Gezielte Mutation und Selektion
Mit dem von Wacker entwickelten Fermentationsverfahren kann mit Hilfe von Bakterien Cystein in höchster Reinheit hergestellt werden. Ausgangsstoff sind im Labor gezüchtete Stämme von Escherichia coli. In der Natur stellen diese Bakterien aus Zucker, Salzen und Spurenelementen die Aminosäure Cystein her, allerdings nur so viel, wie sie für den eigenen Stoffwechsel benötigen. Den Wacker-Forschern gelang es nun, durch gezielte Mutation und Selektion die so genannten Regulatorproteine ab zuschalten, die die Cysteinproduktion in den Bakterien normalerweise drosseln.
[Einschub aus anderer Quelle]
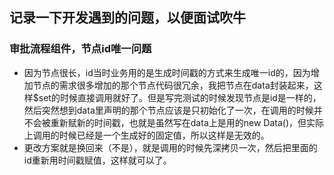 ## 记录一下开发遇到的问题，以便面试吹牛

### 审批流程组件，节点id唯一问题
- 因为节点很长，id当时业务用的是生成时间戳的方式来生成唯一id的，因为增加节点的需求很多增加的那个节点代码很冗余，我把节点在data封装起来，这样$set的时候直接调用就好了。但是写完测试的时候发现节点是id是一样的，然后突然想到data里声明的那个节点应该是只初始化了一次，在调用的时候并不会被重新赋新的时间戳，也就是虽然写在data上是用的new Data()，但实际上调用的时候已经是一个生成好的固定值，所以这样是无效的。
- 更改方案就是换回来（不是），就是调用的时候先深拷贝一次，然后把里面的id重新用时间戳赋值，这样就可以了。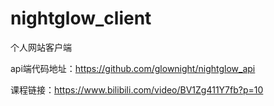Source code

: # nightglow_client
个人网站客户端

api端代码地址：https://github.com/glownight/nightglow_api

课程链接：https://www.bilibili.com/video/BV1Zg411Y7fb?p=10


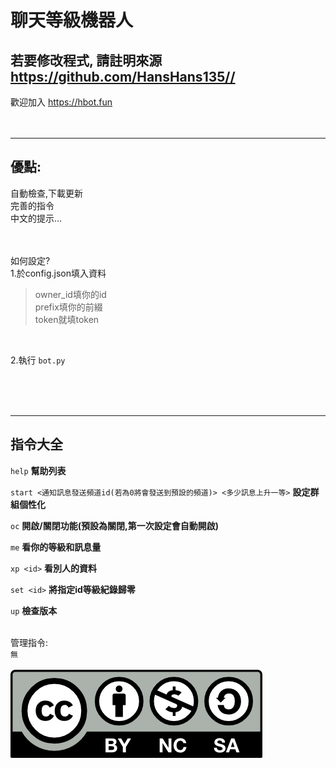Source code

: # 聊天等級機器人
若要修改程式,  請註明來源 https://github.com/HansHans135//
---
歡迎加入 https://hbot.fun  </br></br></br>

---
優點:
---
自動檢查,下載更新</br>完善的指令</br>中文的提示...</br></br></br>

如何設定?</br>
1.於config.json填入資料</br>
> owner_id填你的id</br>
> prefix填你的前綴</br>
> token就填token</br>
</br>

2.執行 `bot.py`

</br></br></br>

---
指令大全
---

`help`  __幫助列表__
</br>

`start <通知訊息發送頻道id(若為0將會發送到預設的頻道)> <多少訊息上升一等>` __設定群組個性化__
</br>

`oc` __開啟/關閉功能(預設為關閉,第一次設定會自動開啟)__
</br>

`me` __看你的等級和訊息量__
</br>

`xp <id>` __看別人的資料__
</br>

`set <id>` __將指定id等級紀錄歸零__
</br>

`up` __檢查版本__
</br></br>

管理指令:</br>
`無`
</br></br>
![使用授權](/cc.png)
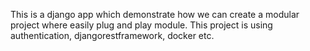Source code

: This is a django app which demonstrate how we can create a modular project where easily plug and play module.
This project is using authentication, djangorestframework, docker etc. 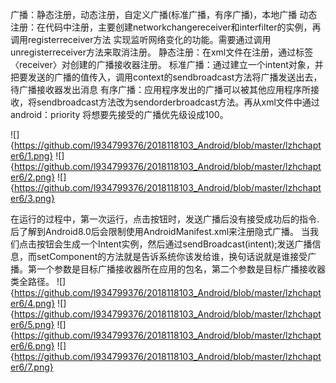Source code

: 广播：静态注册，动态注册，自定义广播(标准广播，有序广播)，本地广播
动态注册：在代码中注册，主要创建networkchangereceiver和interfilter的实例，再调用registerreceiver方法
         实现监听网络变化的功能。需要通过调用unregisterreceiver方法来取消注册。
静态注册：在xml文件在注册，通过标签〈receiver〉对创建的广播接收器注册。
标准广播：通过建立一个intent对象，并把要发送的广播的值传入，调用context的sendbroadcast方法将广播发送出去，待广播接收器发出消息
有序广播：应用程序发出的广播可以被其他应用程序所接收，将sendbroadcast方法改为sendorderbroadcast方法。再从xml文件中通过android：priority
        将想要先接受的广播优先级设成100。

![]{https://github.com/l934799376/2018118103_Android/blob/master/lzhchapter6/1.png}
![]{https://github.com/l934799376/2018118103_Android/blob/master/lzhchapter6/2.png}
![]{https://github.com/l934799376/2018118103_Android/blob/master/lzhchapter6/3.png}

在运行的过程中，第一次运行，点击按钮时，发送广播后没有接受成功后的指令.
后了解到Android8.0后会限制使用AndroidManifest.xml来注册隐式广播。
当我们点击按钮会生成一个Intent实例，然后通过sendBroadcast(intent);发送广播信息，而setComponent的方法就是告诉系统你该发给谁，换句话说就是谁接受广播。第一个参数是目标广播接收器所在应用的包名，第二个参数是目标广播接收器类全路径。
![]{https://github.com/l934799376/2018118103_Android/blob/master/lzhchapter6/4.png}
![]{https://github.com/l934799376/2018118103_Android/blob/master/lzhchapter6/5.png}
![]{https://github.com/l934799376/2018118103_Android/blob/master/lzhchapter6/6.png}
![]{https://github.com/l934799376/2018118103_Android/blob/master/lzhchapter6/7.png}
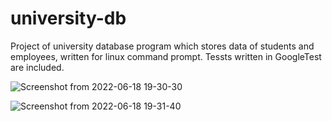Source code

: # university-db

Project of university database program which stores data of students and employees, written for linux command prompt. Tessts written in GoogleTest are included.

![Screenshot from 2022-06-18 19-30-30](https://user-images.githubusercontent.com/105677485/174449944-88cbf290-27fc-40da-8ed2-117944f797b1.png)

![Screenshot from 2022-06-18 19-31-40](https://user-images.githubusercontent.com/105677485/174449961-0e0c83df-0572-4961-94aa-935418d46d9e.png)
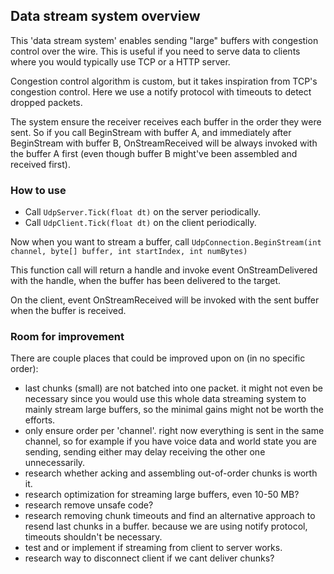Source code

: ## Data stream system overview
This 'data stream system' enables sending "large" buffers with congestion control over the wire. This is useful if you need to serve data to clients where you would typically use TCP or a HTTP server.

Congestion control algorithm is custom, but it takes inspiration from TCP's congestion control. Here we use a notify protocol with timeouts to detect dropped packets.

The system ensure the receiver receives each buffer in the order they were sent. So if you call BeginStream with buffer A, and immediately after BeginStream with buffer B, OnStreamReceived will be always invoked with the buffer A first (even though buffer B might've been assembled and received first).

### How to use
- Call ``UdpServer.Tick(float dt)`` on the server periodically.
- Call ``UdpClient.Tick(float dt)`` on the client periodically.

Now when you want to stream a buffer, call 
``UdpConnection.BeginStream(int channel, byte[] buffer, int startIndex, int numBytes)``

This function call will return a handle and invoke event OnStreamDelivered with the handle, 
when the buffer has been delivered to the target.

On the client, event OnStreamReceived will be invoked with the sent buffer when the buffer is received.

### Room for improvement
There are couple places that could be improved upon on (in no specific order):
- last chunks (small) are not batched into one packet. it might not even be
    necessary since you would use this whole data streaming system
    to mainly stream large buffers, so the minimal gains might not
    be worth the efforts.
- only ensure order per 'channel'. right now everything is sent in the same channel, so
  for example if you have voice data and world state you are sending, sending either may delay
  receiving the other one unnecessarily.
- research whether acking and assembling out-of-order chunks is worth it.
- research optimization for streaming large buffers, even 10-50 MB?
- research remove unsafe code?
- research removing chunk timeouts and find an alternative approach to resend last chunks in a buffer.
  because we are using notify protocol, timeouts shouldn't be necessary.
- test and or implement if streaming from client to server works.
- research way to disconnect client if we cant deliver chunks?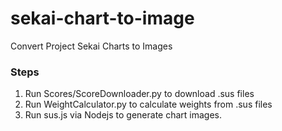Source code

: # sekai-chart-to-image
Convert Project Sekai Charts to Images

### Steps
1. Run Scores/ScoreDownloader.py to download .sus files
2. Run WeightCalculator.py to calculate weights from .sus files
3. Run sus.js via Nodejs to generate chart images.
Die Bakterien fertigen daraufhin Cystein wie am Fließband und schleusen die zu viel produzierten Mengen der Aminosäure durch ihre Zellmembran in die Nährlösung der Fermentertanks. Mit einer speziellen Filtertechnik und geringen Mengen an Säure und Lauge lässt sich daraus die Aminosäure oder die gewünschten Derivate gewinnen.
Reines Cystein
Nach dem patentierten Fermentationsverfahren wurden im Jahr 2004 bereits rund 500 t Cysteine hergestellt und weltweit vertrieben. Die Methode ist hocheffizient: 90 % des Bakteriencysteins gehen ins Endprodukt; beim klassischen Verfahren der Extraktion aus Haaren sind es nur 60 %. Außerdem wird wesentlich weniger Salzsäure benötigt. Beim Fermentationsverfahren reicht 1 kg Salzsäure für die Gewinnung eines Kilogramms Cystein aus. Gewinnt man Cystein aus Haaren, müssen 27 kg Salzsäure pro kg Cystein eingesetzt werden. Weiterhin werden durch die Fermentationsmethode unerwünschte Verunreinigungen wie Krankheitserreger vermieden, da als Ausgangsstoffe nur Zucker, Salze und Spurenelemente verwendet werden. Das Produkt ist zu mindestens 98,5 % reines Cystein.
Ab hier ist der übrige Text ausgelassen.